Note From Kalen: Consolidation makes sense in some cases, when you can get a lower overall interest rate. Always do your research before taking out a loan to do this. See our debt guide for more. Enjoy!

In the US, about 42% of all households carry some form of credit card debt. The average debt for these households is $9,333, while low-income families incur an average of $10,308 in credit card debt.

The country might be one of the world’s richest nations, but its citizens are increasingly weighed down by debt.  If your financial woes are overwhelming your family, you can do credit card consolidation to pay off your debt faster.

What is Credit Card Consolidation?

Credit card consolidation rolls all your balances into a single, lower payment. First, you either have to open a new credit card, take out a loan, or enroll in a debt management plant. No matter what you choose, it will help you pay off all your debt as it rolls multiple balances into one monthly payment. You can also save money since you only have to pay one interest rate.

Also known as a credit card consolidation loan, a personal loan ranges from $1,000 to $100,000. It depends on your lender. If you choose this option, you can consolidate your current debt into an unsecured personal loan, which you should be able to pay in two to seven years.

The Benefits of Credit Card Consolidation

  • Low interest rate

Instead of paying multiple balances, each with its own interest rate, you only have to worry about a single monthly payment with one interest rate. This could reduce your interest expenses over time. Also, you might finally be able to set aside some money for the rainy days with this refinancing method.

  • Fixed interest rate

The interest rate on your credit card can fluctuate. You could end up with higher rates if the Federal Reserve decides to raise interest rates. But by taking out a personal loan to consolidate all your debt, you end up with a fixed interest rate.

  • Flexible repayment terms

Another advantage of getting a personal loan is a flexible repayment term. For instance, you can pay all your debt within two to seven years. And in doing so, you get lower interest rates.

How to Consolidate Credit Card Debt

Start by looking for the right lender who can offer you ideal terms.

Today, personal loan interest rates range from 6% to 36%. You can apply for a loan at a bank or a credit union. Another option is an online lender. Aside from providing an easy way to send money to a friend, an online lender offers personal loans with better interest rates. No matter what option you choose, your actual rate is going to depend on different factors—annual income, current debt, and credit score, to name a few.

For this to be advantageous, you need to choose your lender wisely. Look for a lender who can offer you interest that’s lower than your debt’s interest rate.
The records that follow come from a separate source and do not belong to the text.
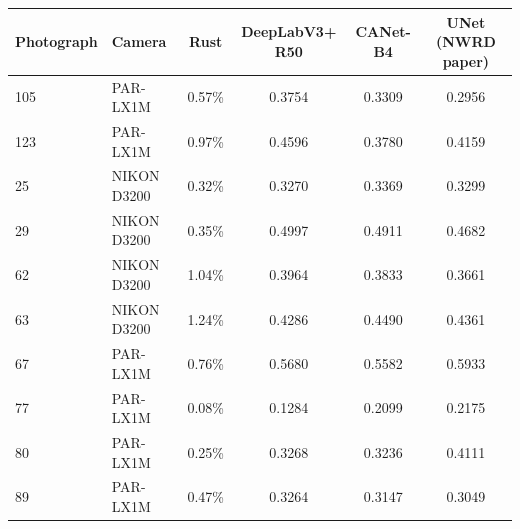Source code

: \begin{tabular}{llcccc}
\toprule
Photograph & Camera & Rust & DeepLabV3+ R50 & CANet-B4 & UNet (NWRD paper) \\
\midrule
105 & PAR-LX1M & 0.57\% & 0.3754 & 0.3309 & 0.2956 \\
123 & PAR-LX1M & 0.97\% & 0.4596 & 0.3780 & 0.4159 \\
25 & NIKON D3200 & 0.32\% & 0.3270 & 0.3369 & 0.3299 \\
29 & NIKON D3200 & 0.35\% & 0.4997 & 0.4911 & 0.4682 \\
62 & NIKON D3200 & 1.04\% & 0.3964 & 0.3833 & 0.3661 \\
63 & NIKON D3200 & 1.24\% & 0.4286 & 0.4490 & 0.4361 \\
67 & PAR-LX1M & 0.76\% & 0.5680 & 0.5582 & 0.5933 \\
77 & PAR-LX1M & 0.08\% & 0.1284 & 0.2099 & 0.2175 \\
80 & PAR-LX1M & 0.25\% & 0.3268 & 0.3236 & 0.4111 \\
89 & PAR-LX1M & 0.47\% & 0.3264 & 0.3147 & 0.3049 \\
\bottomrule
\end{tabular}
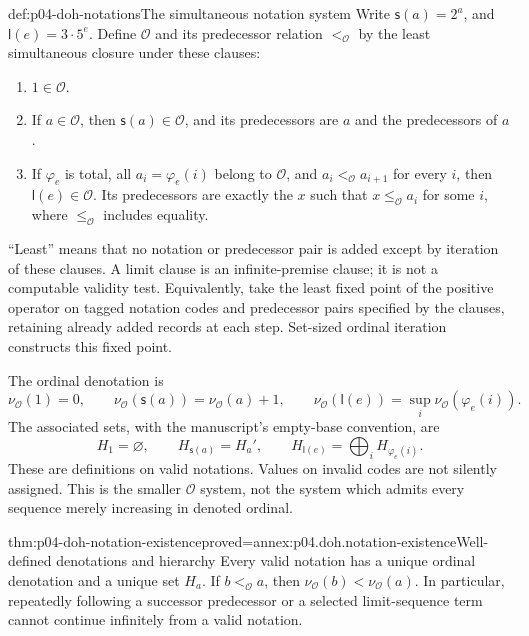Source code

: \begin{hbdefinition}{def:p04-doh-notations}{The simultaneous notation system}
Write \(\mathsf s(a)=2^a\), and \(\mathsf l(e)=3\cdot5^e\).
Define \(\mathcal O\) and its predecessor relation \(<_{\mathcal O}\)
by the least simultaneous closure under these clauses:
\begin{enumerate}
 \item \(1\in\mathcal O\).
 \item If \(a\in\mathcal O\), then \(\mathsf s(a)\in\mathcal O\),
 and its predecessors are \(a\) and the predecessors of \(a\).
 \item If \(\varphi_e\) is total, all \(a_i=\varphi_e(i)\) belong to
 \(\mathcal O\), and \(a_i<_{\mathcal O}a_{i+1}\) for every \(i\),
 then \(\mathsf l(e)\in\mathcal O\). Its predecessors are exactly the
 \(x\) such that \(x\leq_{\mathcal O}a_i\) for some \(i\), where
 \(\leq_{\mathcal O}\) includes equality.
\end{enumerate}
``Least'' means that no notation or predecessor pair is added except by
iteration of these clauses. A limit clause is an infinite-premise clause;
it is not a computable validity test. Equivalently, take the least fixed
point of the positive operator on tagged notation codes and predecessor
pairs specified by the clauses, retaining already added records at each
step. Set-sized ordinal iteration constructs this fixed point.

The ordinal denotation is
\[
 \nu_{\mathcal O}(1)=0,\qquad
 \nu_{\mathcal O}(\mathsf s(a))=\nu_{\mathcal O}(a)+1,\qquad
 \nu_{\mathcal O}(\mathsf l(e))=\sup_i\nu_{\mathcal O}(\varphi_e(i)).
\]
The associated sets, with the manuscript's empty-base convention, are
\[
 H_1=\varnothing,\qquad H_{\mathsf s(a)}=H_a',\qquad
 H_{\mathsf l(e)}=\bigoplus_i H_{\varphi_e(i)}.
\]
These are definitions on valid notations. Values on invalid codes are not
silently assigned. This is the smaller \(\mathcal O\) system, not the
system which admits every sequence merely increasing in denoted ordinal.
\end{hbdefinition}

\begin{hblemma}{thm:p04-doh-notation-existence}{proved=annex:p04.doh.notation-existence}{Well-defined denotations and hierarchy}
Every valid notation has a unique ordinal denotation and a unique set
\(H_a\). If \(b<_{\mathcal O}a\), then
\(\nu_{\mathcal O}(b)<\nu_{\mathcal O}(a)\).
In particular, repeatedly following a successor predecessor or a selected
limit-sequence term cannot continue infinitely from a valid notation.
\end{hblemma}

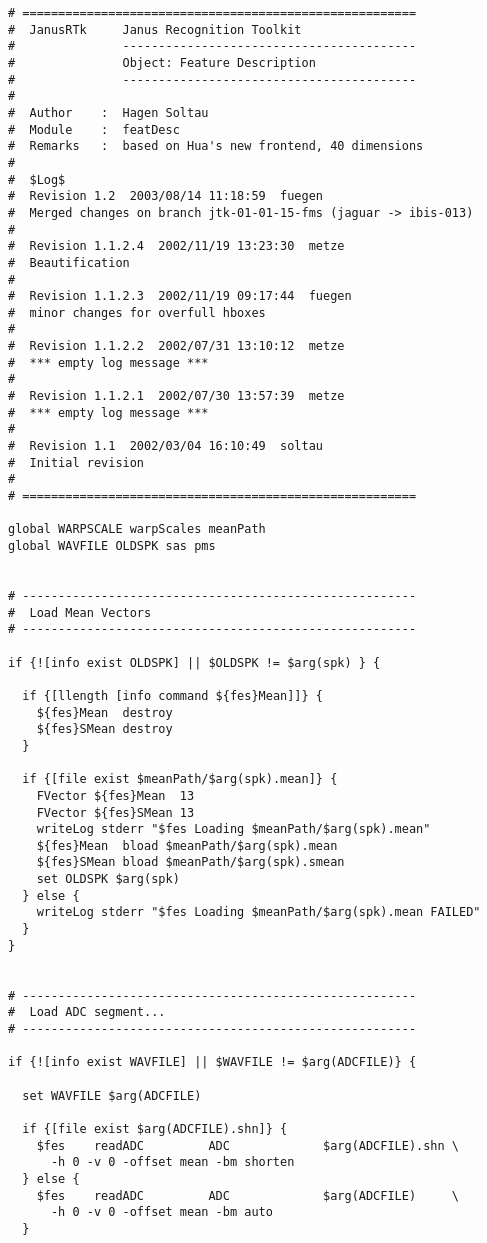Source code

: \begin{verbatim}
# =======================================================
#  JanusRTk     Janus Recognition Toolkit
#               -----------------------------------------
#               Object: Feature Description
#               -----------------------------------------
#
#  Author    :  Hagen Soltau
#  Module    :  featDesc
#  Remarks   :  based on Hua's new frontend, 40 dimensions
#
#  $Log$
#  Revision 1.2  2003/08/14 11:18:59  fuegen
#  Merged changes on branch jtk-01-01-15-fms (jaguar -> ibis-013)
#
#  Revision 1.1.2.4  2002/11/19 13:23:30  metze
#  Beautification
#
#  Revision 1.1.2.3  2002/11/19 09:17:44  fuegen
#  minor changes for overfull hboxes
#
#  Revision 1.1.2.2  2002/07/31 13:10:12  metze
#  *** empty log message ***
#
#  Revision 1.1.2.1  2002/07/30 13:57:39  metze
#  *** empty log message ***
#
#  Revision 1.1  2002/03/04 16:10:49  soltau
#  Initial revision
#
# =======================================================

global WARPSCALE warpScales meanPath
global WAVFILE OLDSPK sas pms


# -------------------------------------------------------
#  Load Mean Vectors
# -------------------------------------------------------

if {![info exist OLDSPK] || $OLDSPK != $arg(spk) } {

  if {[llength [info command ${fes}Mean]]} { 
    ${fes}Mean  destroy
    ${fes}SMean destroy
  }

  if {[file exist $meanPath/$arg(spk).mean]} {
    FVector ${fes}Mean  13
    FVector ${fes}SMean 13
    writeLog stderr "$fes Loading $meanPath/$arg(spk).mean"
    ${fes}Mean  bload $meanPath/$arg(spk).mean
    ${fes}SMean bload $meanPath/$arg(spk).smean
    set OLDSPK $arg(spk)
  } else {
    writeLog stderr "$fes Loading $meanPath/$arg(spk).mean FAILED"
  }
}


# -------------------------------------------------------
#  Load ADC segment...
# -------------------------------------------------------

if {![info exist WAVFILE] || $WAVFILE != $arg(ADCFILE)} {

  set WAVFILE $arg(ADCFILE)

  if {[file exist $arg(ADCFILE).shn]} {
    $fes    readADC         ADC             $arg(ADCFILE).shn \
      -h 0 -v 0 -offset mean -bm shorten
  } else {
    $fes    readADC         ADC             $arg(ADCFILE)     \
      -h 0 -v 0 -offset mean -bm auto
  }


\end{verbatim}
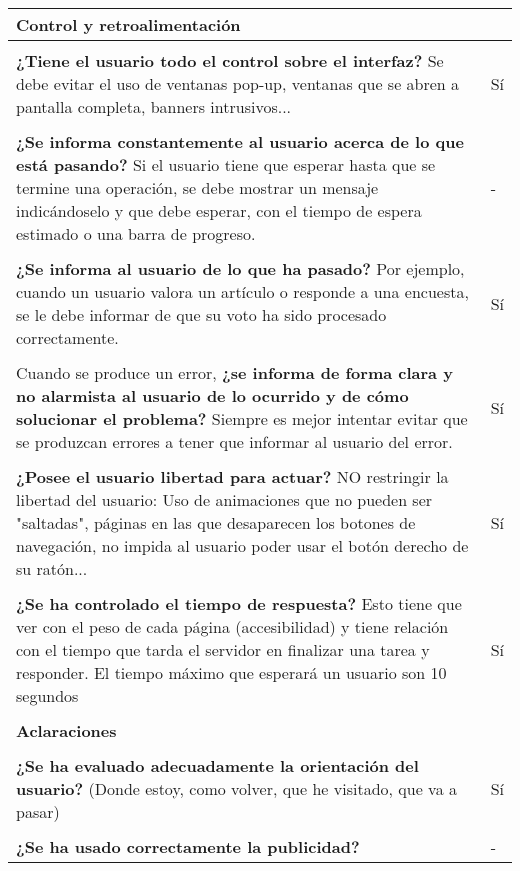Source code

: \begin{longtable}[H]{p{31em}|p{5em}}
\multicolumn{2}{p{36em}}{\cellcolor[rgb]{ .851,  .886,  .953} \textbf{Control y retroalimentación}} \\ \hline \\[-1em]
\textbf{¿Tiene el usuario todo el control sobre el interfaz?} Se debe evitar el uso de ventanas pop-up, ventanas que se abren a pantalla completa, banners intrusivos...  & Sí \\ \hline \\[-1em]
\textbf{¿Se informa constantemente al usuario acerca de lo que está pasando?} Si el usuario tiene que esperar hasta que se termine una operación, se debe mostrar un mensaje indicándoselo y que debe esperar, con el tiempo de espera estimado o una barra de progreso.  & - \\ \hline \\[-1em]
\textbf{¿Se informa al usuario de lo que ha pasado?} Por ejemplo, cuando un usuario valora un artículo o responde a una encuesta, se le debe informar de que su voto ha sido procesado correctamente. & Sí \\ \hline \\[-1em]
Cuando se produce un error, \textbf{¿se informa de forma clara y no alarmista al usuario de lo ocurrido y de cómo solucionar el problema?} Siempre es mejor intentar evitar que se produzcan errores a tener que informar al usuario del error.  & Sí \\ \hline \\[-1em]
\textbf{¿Posee el usuario libertad para actuar?} NO restringir la libertad del usuario: Uso de animaciones que no pueden ser "saltadas", páginas en las que desaparecen los botones de navegación, no impida al usuario poder usar el botón derecho de su ratón... & Sí \\ \hline \\[-1em]
\textbf{¿Se ha controlado el tiempo de respuesta?} Esto tiene que ver con el peso de cada página (accesibilidad) y tiene relación con el tiempo que tarda el servidor en finalizar una tarea y responder. El tiempo máximo que esperará un usuario son 10 segundos  & Sí \\ \hline \\[-1em]
\multicolumn{2}{p{36em}}{\cellcolor[rgb]{ .851,  .886,  .953} \textbf{Aclaraciones}} \\ \hline \\[-1em]
\textbf{¿Se ha evaluado adecuadamente la orientación del usuario?} (Donde estoy, como volver, que he visitado, que va a pasar) & Sí \\ \hline \\[-1em]
\textbf{¿Se ha usado correctamente la publicidad?} & - \\ \hline
\end{longtable}



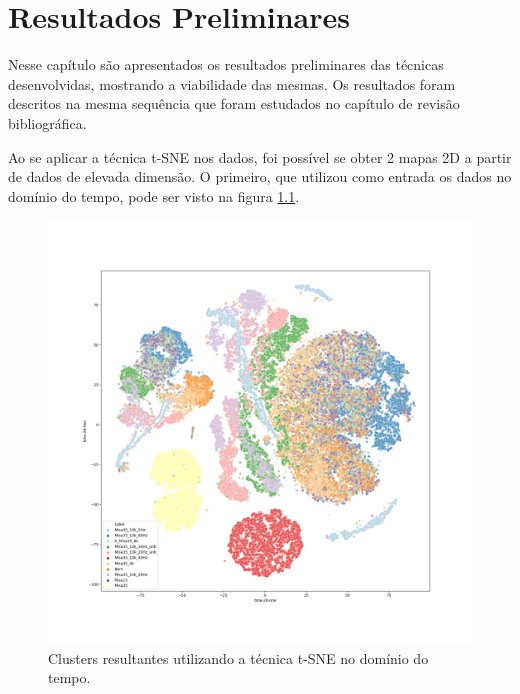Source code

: 
\chapter{Resultados Preliminares}

Nesse capítulo são apresentados os resultados preliminares das técnicas desenvolvidas, mostrando a viabilidade das mesmas. Os resultados 
foram descritos na mesma sequência que foram estudados no capítulo de revisão bibliográfica.

Ao se aplicar a técnica t-SNE nos dados, foi possível se obter 2 mapas 2D a partir de dados de elevada dimensão. O primeiro, que
utilizou como entrada os dados no domínio do tempo, pode ser visto na figura \ref{fig:t-sne-1}.

\begin{figure}[H]
    \caption{Clusters resultantes utilizando a técnica t-SNE no domínio do tempo.}
    \begin{center}
        \includegraphics[scale=.25]{resultados/img/t-sne-1.png}
    \end{center}
    \label{fig:t-sne-1}
\end{figure}

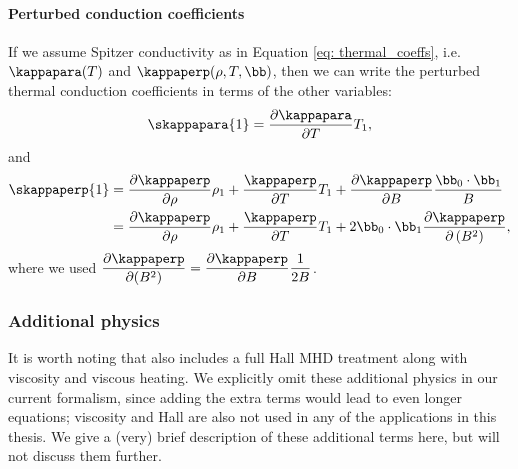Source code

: \paragraph{Perturbed conduction coefficients} If we assume Spitzer conductivity as in Equation \eqref{eq: thermal_coeffs}, i.e. $\kappapara(T)$ and $\kappaperp(\rho, T, \bb)$, then we can write the perturbed thermal conduction coefficients in terms of the other variables:
\begin{equation}
  \skappapara{1} = \frac{\partial \kappapara}{\partial T} T_1,
\end{equation}
and
\begin{equation}
  \begin{aligned}
    \skappaperp{1} &=
      \frac{\partial \kappaperp}{\partial \rho}\rho_1
      + \frac{\kappaperp}{\partial T}T_1
      + \frac{\partial \kappaperp}{\partial B}\frac{\bb_0 \cdot \bb_1}{B} \\
    &= \frac{\partial \kappaperp}{\partial \rho}\rho_1
      + \frac{\kappaperp}{\partial T}T_1
      + 2\bb_0\cdot\bb_1 \frac{\partial \kappaperp}{\partial\left(B^2\right)},
  \end{aligned}
\end{equation}
where we used $\dfrac{\partial \kappaperp}{\partial (B^2)} = \dfrac{\partial \kappaperp}{\partial B}\dfrac{1}{2B}$.

\subsubsection{Additional physics}
It is worth noting that {\legolas} also includes a full Hall MHD treatment along with viscosity and viscous heating. We explicitly omit these additional physics in our current formalism, since adding the extra terms would lead to even longer equations; viscosity and Hall are also not used in any of the applications in this thesis. We give a (very) brief description of these additional terms here, but will not discuss them further.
If you’re in a rush, you might also want a lender who can fund your loan within days of your application.

How Much Can I Save?

Credit card consolidation, without a doubt, enables you to save money.

Let’s say you’ve amassed a $10,000 credit card debt with 19% interest. Assuming you have an excellent credit profile, you should be able to take out a personal loan with a low interest rate.

If you receive a 7% interest rate and, say, a three-year repayment period, you should save $4,634. You can even pay all your debts earlier.  

A personal loan is the ideal debt consolidation method for you if you can get a rate that’s lower than your credit card debt’s interest rate.